→ Brief
For each line of the data below, copy it if it holds the word "that".

→ Records for this task

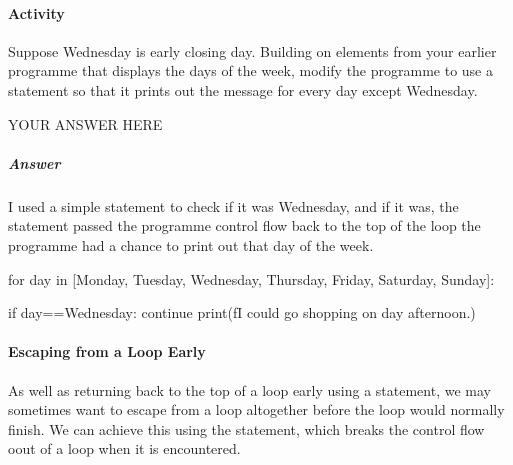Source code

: \documentclass[letterpaper,10pt,english]{sphinxmanual}
\begin{document}
{\paragraph{Activity}
\label{\detokenize{content/02_Robot_Lab/Section_00_01:id1}}
Suppose Wednesday is early closing day. Building on elements from your earlier programme that displays the days of the week, modify the programme to use a  statement so that it prints out the message  for every day except Wednesday.

{
\begin{sphinxVerbatim}[commandchars=\\\{\}]
\llap{\color{nbsphinxin}[ ]:\,\hspace{\fboxrule}\hspace{\fboxsep}}\PYGZsh{} YOUR ANSWER HERE
\end{sphinxVerbatim}
}


\subparagraph{Answer}
\label{\detokenize{content/02_Robot_Lab/Section_00_01:id2}}

I used a simple  statement to check if it was Wednesday, and if it was, the  statement passed the programme control flow back to the top of the loop  the programme had a chance to print out that day of the week.

{
\begin{sphinxVerbatim}[commandchars=\\\{\}]
\llap{\color{nbsphinxin}[ ]:\,\hspace{\fboxrule}\hspace{\fboxsep}}for day in [\PYGZsq{}Monday\PYGZsq{}, \PYGZsq{}Tuesday\PYGZsq{}, \PYGZsq{}Wednesday\PYGZsq{},
            \PYGZsq{}Thursday\PYGZsq{}, \PYGZsq{}Friday\PYGZsq{}, \PYGZsq{}Saturday\PYGZsq{}, \PYGZsq{}Sunday\PYGZsq{}]:

    if day==\PYGZsq{}Wednesday\PYGZsq{}:
        continue
    print(f\PYGZdq{}I could go shopping on \PYGZob{}day\PYGZcb{} afternoon.\PYGZdq{})
\end{sphinxVerbatim}
}


\paragraph{Escaping from a Loop Early}
\label{\detokenize{content/02_Robot_Lab/Section_00_01:Escaping-from-a-Loop-Early}}
As well as returning back to the top of a loop early using a  statement, we may sometimes want to escape from a loop altogether before the loop would normally finish. We can achieve this using the  statement, which breaks the control flow oout of a loop when it is encountered.

}
\end{document}

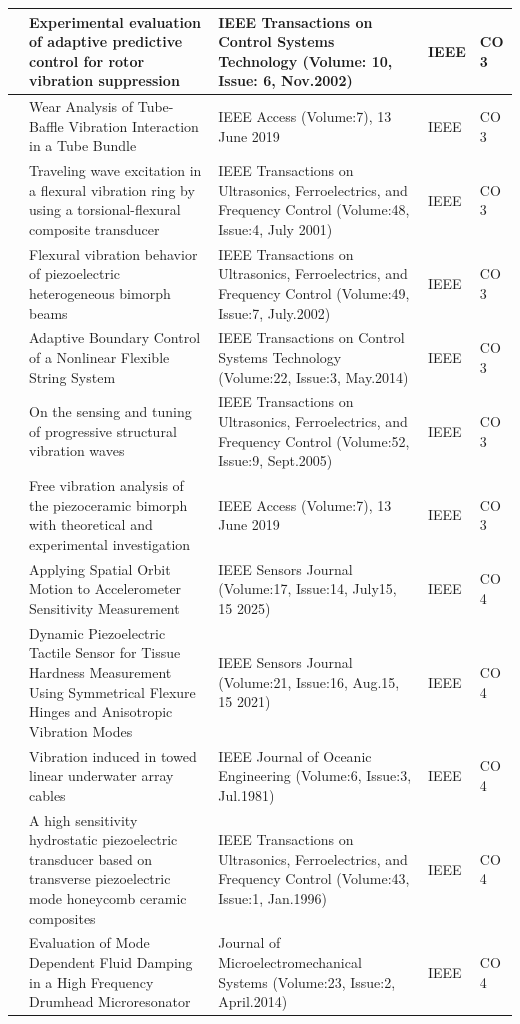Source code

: \documentclass[11pt,paper=a4,answers]{exam}
\begin{document}
\begin{flushleft}
\begin{longtable}{|>{\centering\arraybackslash}p{1.4cm}  |  >{\raggedright\arraybackslash}p{6cm} |>{\centering\arraybackslash}p{3.75cm}|>{\centering\arraybackslash}p{2cm} |>{\centering\arraybackslash}p{2cm} |}
122&Experimental evaluation of adaptive predictive control for rotor vibration suppression&IEEE Transactions on Control Systems Technology (Volume: 10, Issue: 6, Nov.2002)&IEEE&CO 3\\\hline
123&Wear Analysis of Tube-Baffle Vibration Interaction in a Tube Bundle&IEEE Access (Volume:7), 13 June 2019&IEEE&CO 3\\\hline
124&Traveling wave excitation in a flexural vibration ring by using a torsional-flexural composite transducer&IEEE Transactions on Ultrasonics, Ferroelectrics, and Frequency Control (Volume:48, Issue:4, July 2001)&IEEE&CO 3\\\hline
125&Flexural vibration behavior of piezoelectric heterogeneous bimorph beams&IEEE Transactions on Ultrasonics, Ferroelectrics, and Frequency Control (Volume:49, Issue:7, July.2002)&IEEE&CO 3\\\hline
126&Adaptive Boundary Control of a Nonlinear Flexible String System&IEEE Transactions on Control Systems Technology (Volume:22, Issue:3, May.2014)&IEEE&CO 3\\\hline
127&On the sensing and tuning of progressive structural vibration waves&IEEE Transactions on Ultrasonics, Ferroelectrics, and Frequency Control (Volume:52, Issue:9, Sept.2005)&IEEE&CO 3\\\hline
128&Free vibration analysis of the piezoceramic bimorph with theoretical and experimental investigation&IEEE Access (Volume:7), 13 June 2019&IEEE&CO 3\\\hline
129&Applying Spatial Orbit Motion to Accelerometer Sensitivity Measurement&IEEE Sensors Journal (Volume:17, Issue:14, July15, 15 2025)&IEEE&CO 4\\\hline
130&Dynamic Piezoelectric Tactile Sensor for Tissue Hardness Measurement Using Symmetrical Flexure Hinges and Anisotropic Vibration Modes&IEEE Sensors Journal (Volume:21, Issue:16, Aug.15, 15 2021)&IEEE&CO 4\\\hline
131&Vibration induced in towed linear underwater array cables&IEEE Journal of Oceanic Engineering (Volume:6, Issue:3, Jul.1981)&IEEE&CO 4\\\hline
132&A high sensitivity hydrostatic piezoelectric transducer based on transverse piezoelectric mode honeycomb ceramic composites&IEEE Transactions on Ultrasonics, Ferroelectrics, and Frequency Control (Volume:43, Issue:1, Jan.1996)&IEEE&CO 4\\\hline
133&Evaluation of Mode Dependent Fluid Damping in a High Frequency Drumhead Microresonator&Journal of Microelectromechanical Systems (Volume:23, Issue:2, April.2014)&IEEE&CO 4\\\hline

\end{longtable}
\end{flushleft}
\end{document}

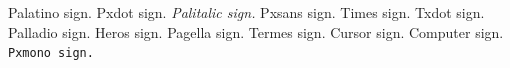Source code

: \documentclass{article}
\begin{document}
Palatino \textsurd{} sign.
Pxdot \textperiodcentered{} sign.
\textit{Palitalic \textsurd{} sign.}
\textsf{Pxsans \textsurd{} sign.}
{\selectfont Times \textsurd{} sign.}
{\selectfont Txdot \textperiodcentered{} sign.}
{\selectfont Palladio \textsurd{} sign.}
{\selectfont Heros \textsurd{} sign.}
{\selectfont Pagella \textsurd{} sign.}
{\selectfont Termes \textsurd{} sign.}
{\selectfont Cursor \textsurd{} sign.}
{\selectfont Computer \textsurd{} sign.}
\texttt{Pxmono \textsurd{} sign.}
\end{document}
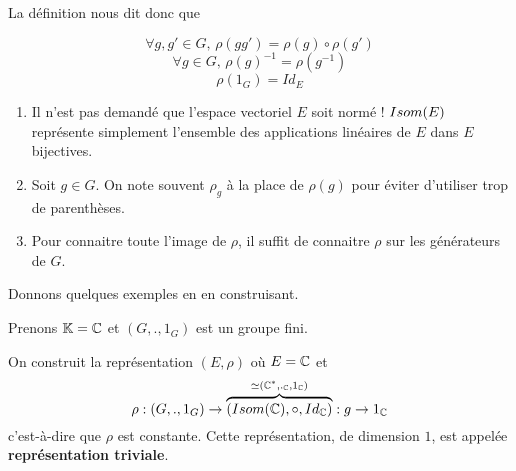 La définition nous dit donc que

\begin{equation}
	\forall g, g' \in G, \, \rho(g g') = \rho(g) \circ \rho(g')
\end{equation}
\begin{equation}
	\forall g \in G, \, \rho(g)^{-1} = \rho(g^{-1})
\end{equation}
\begin{equation}
	\rho(1_{G}) = Id_{E}
\end{equation}

\begin{remarque}
	\begin{enumerate}
		\item Il n'est pas demandé que l'espace vectoriel $E$ soit normé !
			$Isom(E)$ représente simplement l'ensemble des
			applications linéaires de $E$ dans $E$ bijectives.
		\item Soit $g \in G$. On note souvent $\rho_{g}$ à la place de $\rho(g)$
			pour éviter d'utiliser trop de parenthèses.
		\item Pour connaitre toute l'image de $\rho$, il suffit de connaitre
			$\rho$ sur les générateurs de $G$.
	\end{enumerate}
\end{remarque}

Donnons quelques exemples en en construisant.

\begin{exemple}
	Prenons $\mathbb{K} = \mathbb{C}$ et $(G, ., 1_{G})$ est un groupe fini.

	On construit la représentation $(E, \rho)$ où $E = \mathbb{C}$ et
	\begin{equation}
		\rho : (G, ., 1_{G}) \rightarrow \overbrace{(Isom(\mathbb{C}),
		\circ, Id_{\mathbb{C}})}^{\simeq (\mathbb{C}^{*}, ._{\mathbb{C}}, 1_{\mathbb{C}})} : g \rightarrow 1_{\mathbb{C}}
	\end{equation}
	c'est-à-dire que $\rho$ est constante.
	Cette représentation, de dimension $1$, est appelée \textbf{représentation
	triviale}.
\end{exemple}

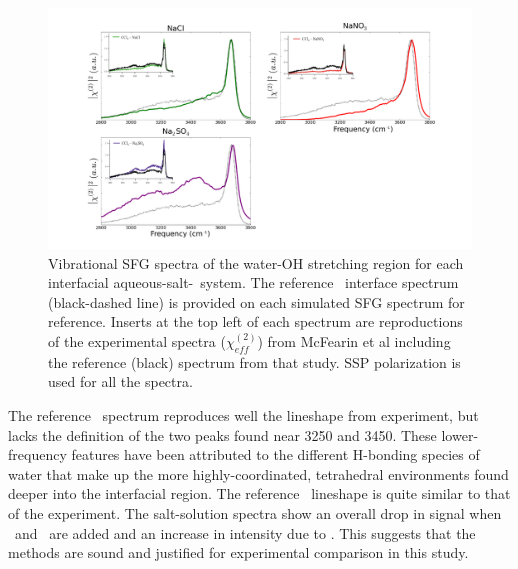 \begin{figure}[h!]
\begin{center}
	\includegraphics[scale=1.0]{images/sfg-spectra.png}
	\caption{Vibrational SFG spectra of the water-OH stretching region for each interfacial aqueous-salt-\ctc~system. The reference \ctcwat~interface spectrum (black-dashed line) is provided on each simulated SFG spectrum for reference. Inserts at the top left of each spectrum are reproductions of the experimental spectra ($\chi^{(2)}_{eff}$) from McFearin et al\cite{McFearin2009} including the reference (black) spectrum from that study. SSP polarization is used for all the spectra.}
	\label{fig:sfg-spectra}
\end{center}
\end{figure}


The reference \ctcwat~spectrum reproduces well the lineshape from experiment, but lacks the definition of the two peaks found near 3250 and 3450\cm. These lower-frequency features have been attributed to the different H-bonding species of water that make up the more highly-coordinated, tetrahedral environments found deeper into the interfacial region. The reference \ctcwat~lineshape is quite similar to that of the experiment. The salt-solution spectra show an overall drop in signal when \cl~and \nit~are added and an increase in intensity due to \sul. This suggests that the methods are sound and justified for experimental comparison in this study.

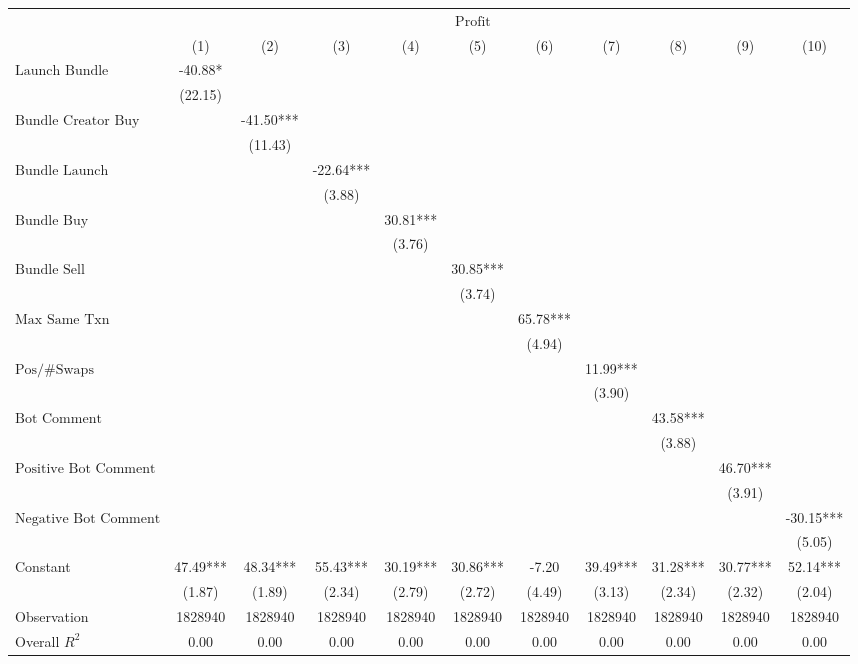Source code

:\begin{tabular}{lcccccccccc}
\hline
 & \multicolumn{9}{c}{$\text{Profit}$} \\ & (1) & (2) & (3) & (4) & (5) & (6) & (7) & (8) & (9) & (10)\\
\hline
$\text{Launch Bundle}$& -40.88* &  &  &  &  &  &  &  &  &  \\
& (22.15) &  &  &  &  &  &  &  &  &  \\
$\text{Bundle Creator Buy}$&  & -41.50*** &  &  &  &  &  &  &  &  \\
&  & (11.43) &  &  &  &  &  &  &  &  \\
$\text{Bundle Launch}$&  &  & -22.64*** &  &  &  &  &  &  &  \\
&  &  & (3.88) &  &  &  &  &  &  &  \\
$\text{Bundle Buy}$&  &  &  & 30.81*** &  &  &  &  &  &  \\
&  &  &  & (3.76) &  &  &  &  &  &  \\
$\text{Bundle Sell}$&  &  &  &  & 30.85*** &  &  &  &  &  \\
&  &  &  &  & (3.74) &  &  &  &  &  \\
$\text{Max Same Txn}$&  &  &  &  &  & 65.78*** &  &  &  &  \\
&  &  &  &  &  & (4.94) &  &  &  &  \\
$\text{Pos/\#Swaps}$&  &  &  &  &  &  & 11.99*** &  &  &  \\
&  &  &  &  &  &  & (3.90) &  &  &  \\
$\text{Bot Comment}$&  &  &  &  &  &  &  & 43.58*** &  &  \\
&  &  &  &  &  &  &  & (3.88) &  &  \\
$\text{Positive Bot Comment}$&  &  &  &  &  &  &  &  & 46.70*** &  \\
&  &  &  &  &  &  &  &  & (3.91) &  \\
$\text{Negative Bot Comment}$&  &  &  &  &  &  &  &  &  & -30.15*** \\
&  &  &  &  &  &  &  &  &  & (5.05) \\
Constant& 47.49*** & 48.34*** & 55.43*** & 30.19*** & 30.86*** & -7.20 & 39.49*** & 31.28*** & 30.77*** & 52.14*** \\
& (1.87) & (1.89) & (2.34) & (2.79) & (2.72) & (4.49) & (3.13) & (2.34) & (2.32) & (2.04) \\
Observation& 1828940 & 1828940 & 1828940 & 1828940 & 1828940 & 1828940 & 1828940 & 1828940 & 1828940 & 1828940 \\
Overall $R^2$& 0.00 & 0.00 & 0.00 & 0.00 & 0.00 & 0.00 & 0.00 & 0.00 & 0.00 & 0.00 \\
\hline
\end{tabular}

→ Answer box
Suppose Wednesday is early closing day. Building on elements from your earlier programme that displays the days of the week, modify the programme to use a  statement so that it prints out the message  for every day except Wednesday.
I used a simple  statement to check if it was Wednesday, and if it was, the  statement passed the programme control flow back to the top of the loop  the programme had a chance to print out that day of the week.
	\caption{Vibrational SFG spectra of the water-OH stretching region for each interfacial aqueous-salt-\ctc~system. The reference \ctcwat~interface spectrum (black-dashed line) is provided on each simulated SFG spectrum for reference. Inserts at the top left of each spectrum are reproductions of the experimental spectra ($\chi^{(2)}_{eff}$) from McFearin et al\cite{McFearin2009} including the reference (black) spectrum from that study. SSP polarization is used for all the spectra.}
The reference \ctcwat~spectrum reproduces well the lineshape from experiment, but lacks the definition of the two peaks found near 3250 and 3450\cm. These lower-frequency features have been attributed to the different H-bonding species of water that make up the more highly-coordinated, tetrahedral environments found deeper into the interfacial region. The reference \ctcwat~lineshape is quite similar to that of the experiment. The salt-solution spectra show an overall drop in signal when \cl~and \nit~are added and an increase in intensity due to \sul. This suggests that the methods are sound and justified for experimental comparison in this study.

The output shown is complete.